Ware Bottom Church
Preservation success in Chesterfield County: This historic site along the Bermuda Hundred front was donated to the Richmond Battlefields
Association by a local company in 2009. The tract is notable as the site of Ware Bottom Church, for which the battle was named. The church, one of the oldest in
Virginia, was destroyed during the fighting here in 1864. This Civil War site represents the first preservation success by RBA in Chesterfield County.
May 20, 1864
After severe fighting at Proctor's Creek blunted the Union offensive against Richmond, Maj. Gen. Benjamin Butler's Army of the James withdrew to the Bermuda Hundred peninsula. Within days, Gen. P.G.T. Beauregard sent 8 Confederate brigades to drive in Butler's advance picket lines. Nearly 10,000 soldiers clashed in the vicinity of Ware Bottom Church. Confederate gains resulted in a shorter defensive line, allowing Beauregard to send Robert Hoke's entire division to reinforce Lee's army at Cold Harbor. At day's end the severe fightling left over 1,400 men either dead or wounded.
The Howlett Line
The Confederates constructed strong defensive works between the James and Appomatox rivers, effectively pinning the Federals in the Bermuda Hundred peninsula. "As in a bottle strongly corked" noted President Lincoln. In June, Grant's movement against Petersburg caused Beauregard to abandon the Bermuda Hundred line in order to meet the crisis there. For a short while, the Ware Bottom Church area once again lay behind Union lines.
June 16, 1864
Lee's army, belatedly racing toward Petersburg, paused long enough to attack Butler yet again in the Ware Bottom Church area. Men of George Pickett's Confederate division retook the abandoned ground on June 16 and reestablished the Confederate line across the peninsula. During that brief episode the 11th Maine Infantry literally fought in the yard of the church.
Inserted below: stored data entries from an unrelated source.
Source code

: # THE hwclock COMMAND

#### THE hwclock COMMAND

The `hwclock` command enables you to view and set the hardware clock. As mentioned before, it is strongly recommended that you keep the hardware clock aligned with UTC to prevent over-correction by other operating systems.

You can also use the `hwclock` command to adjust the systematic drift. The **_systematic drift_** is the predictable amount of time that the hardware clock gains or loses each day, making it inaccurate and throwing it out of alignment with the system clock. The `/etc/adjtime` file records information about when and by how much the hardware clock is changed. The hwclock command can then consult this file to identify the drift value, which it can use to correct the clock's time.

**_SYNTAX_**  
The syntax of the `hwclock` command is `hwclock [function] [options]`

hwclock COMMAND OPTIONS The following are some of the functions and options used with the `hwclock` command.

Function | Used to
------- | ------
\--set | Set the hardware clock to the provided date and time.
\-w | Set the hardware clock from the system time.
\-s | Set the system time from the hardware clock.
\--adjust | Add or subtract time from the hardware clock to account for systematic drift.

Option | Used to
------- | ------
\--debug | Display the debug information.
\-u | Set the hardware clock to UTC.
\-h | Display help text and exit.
The historic church stood until June 18, 1864, when it became an unbearable source of annoyance for the artillerists of Parker's Virginia Battery (a NPS site), only a few hundred yards west of the church. Federal sharpshooters had been using the church to harass the gunners. Three volunteers from the battery crawled out through their own picket lines and daringly ignited a fire inside the church. The flames blossomed and the frame structure burned to the ground. For the next ten months the site stood between the lines, part of the extensive "no man's land" that divided the contending forces.